Saturday, May 28, 2011

Defining reality

The "Fair" Trade Delusion


by Richard Epstein
In the sprawling field of international relations, few debates are as persistent and acrimonious as the one between the advocates of "free trade" and "fair trade." The fair trade position takes the view that a wide range of tariffs, duties, and other conditions may be used to restrict the flow of goods and services across national or state boundaries. The free trade position, which I heartily endorse, holds that national trade policy should allow goods and services to move fluidly across national borders—just as if those borders did not exist. One way to achieve this end is to sign bilateral free trade accords with other nations, with an eye to reducing tariff barriers and other impediments to the free flow of goods and services.
Epstein
Illustration by Barbara Kelley
Right now, the United States has three pending free trade agreements with South Korea, Colombia, and Panama. Signing them just as they are will expand growth and lead to more opportunities for all parties. Although the economics of free trade are straightforward, its politics are not.
Last week, that sometime friend of free trade, President Barack Obama, announced that he would not submit any of these three free trade agreements to Congress unless and until Congress decided to reauthorize and extend the Trade Adjustment Assistance ("TAA") program that offers a rich package of financial benefits to various workers whose jobs are lost as a result of imported goods and services.
The president’s political logic is depressingly clear.

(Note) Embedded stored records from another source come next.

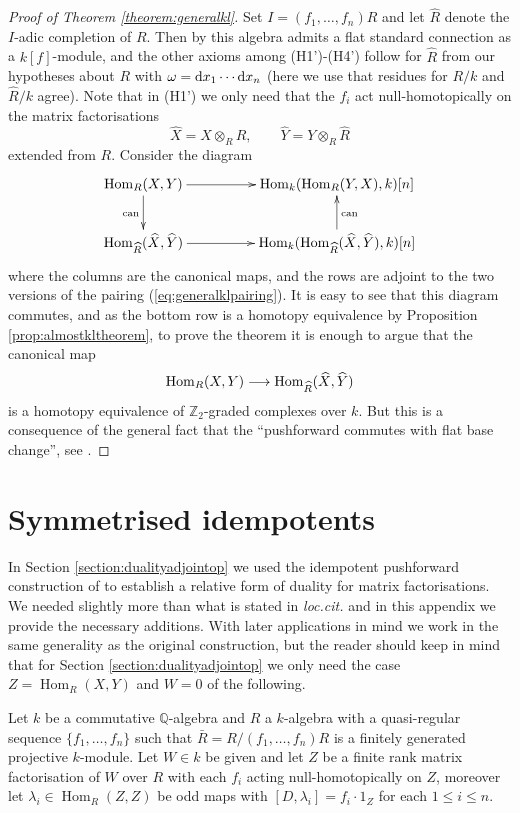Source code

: \documentclass{compositio}
\theoremstyle{definition}
\numberwithin{equation}{section}
\def\can{\operatorname{can}}
\def\Hom{\operatorname{Hom}}
\begin{document}
\begin{proof}[Proof of Theorem \ref{theorem:generalkl}] Set $I = (f_1,\ldots,f_n)R$ and let $\widehat{R}$ denote the $I$-adic completion of $R$. Then by \cite{??} this algebra admits a flat standard connection as a $k[f]$-module, and the other axioms among (H1')-(H4') follow for $\widehat{R}$ from our hypotheses about $R$ with $\omega = \mathrm{d} x_1 \cdots \mathrm{d} x_n$ (here we use that residues for $R/k$ and $\widehat{R}/k$ agree). Note that in (H1') we only need that the $f_i$ act null-homotopically on the matrix factorisations
\[
\widehat{X} = X \otimes_R \widehat{R}, \qquad \widehat{Y} = Y \otimes_R \widehat{R}
\]
extended from $R$. Consider the diagram
\[
\xymatrix@C+2pc{
\Hom_R(X,Y) \ar[d]_{\can} \ar[r] & \Hom_k( \Hom_R(Y,X), k )[n]\\
\Hom_{\widehat{R}}(\widehat{X}, \widehat{Y}) \ar[r] & \Hom_k( \Hom_{\widehat{R}}(\widehat{X}, \widehat{Y}), k)[n] \ar[u]_{\can}
}
\]
where the columns are the canonical maps, and the rows are adjoint to the two versions of the pairing (\ref{eq:generalklpairing}). It is easy to see that this diagram commutes, and as the bottom row is a homotopy equivalence by Proposition \ref{prop:almostkltheorem}, to prove the theorem it is enough to argue that the canonical map
\[
\Hom_R(X,Y) \lto \Hom_{\widehat{R}}(\widehat{X}, \widehat{Y})
\]
is a homotopy equivalence of $\mathbb{Z}_2$-graded complexes over $k$. But this is a consequence of the general fact that the ``pushforward commutes with flat base change'', see \cite[Remark 7.7]{??}.
\end{proof}

\section{Symmetrised idempotents}\label{section:symidem}

In Section \ref{section:dualityadjointop} we used the idempotent pushforward construction of \cite{dm1102.2957} to establish a relative form of duality for matrix factorisations. We needed slightly more than what is stated in \emph{loc.cit.} and in this appendix we provide the necessary additions. With later applications in mind we work in the same generality as the original construction, but the reader should keep in mind that for Section \ref{section:dualityadjointop} we only need the case $Z = \Hom_R(X,Y)$ and $W = 0$ of the following.

Let $k$ be a commutative $\mathbb{Q}$-algebra and $R$ a $k$-algebra with a quasi-regular sequence $\{ f_1, \ldots, f_n \}$ such that $\bar{R} = R/(f_1,\ldots,f_n)R$ is a finitely generated projective $k$-module. Let $W \in k$ be given and let $Z$ be a finite rank matrix factorisation of $W$ over $R$ with each $f_i$ acting null-homotopically on $Z$, moreover let $\lambda_i \in \Hom_R(Z,Z)$ be odd maps with $[D, \lambda_i] = f_i \cdot 1_Z$ for each $1 \le i \le n$.
\end{document}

He is willing to hold hostage the large overall gains from free trade to his renewed demand for economic assistance to those individuals, often union members, who are dislocated by the onslaught of new goods and services into the United States. Those parties, like the Chamber of Commerce, which should know better, have supported the president with the pragmatic argument that it is better to yield on the TAA, and move forward on the mentioned free trade agreements, than to come away empty handed.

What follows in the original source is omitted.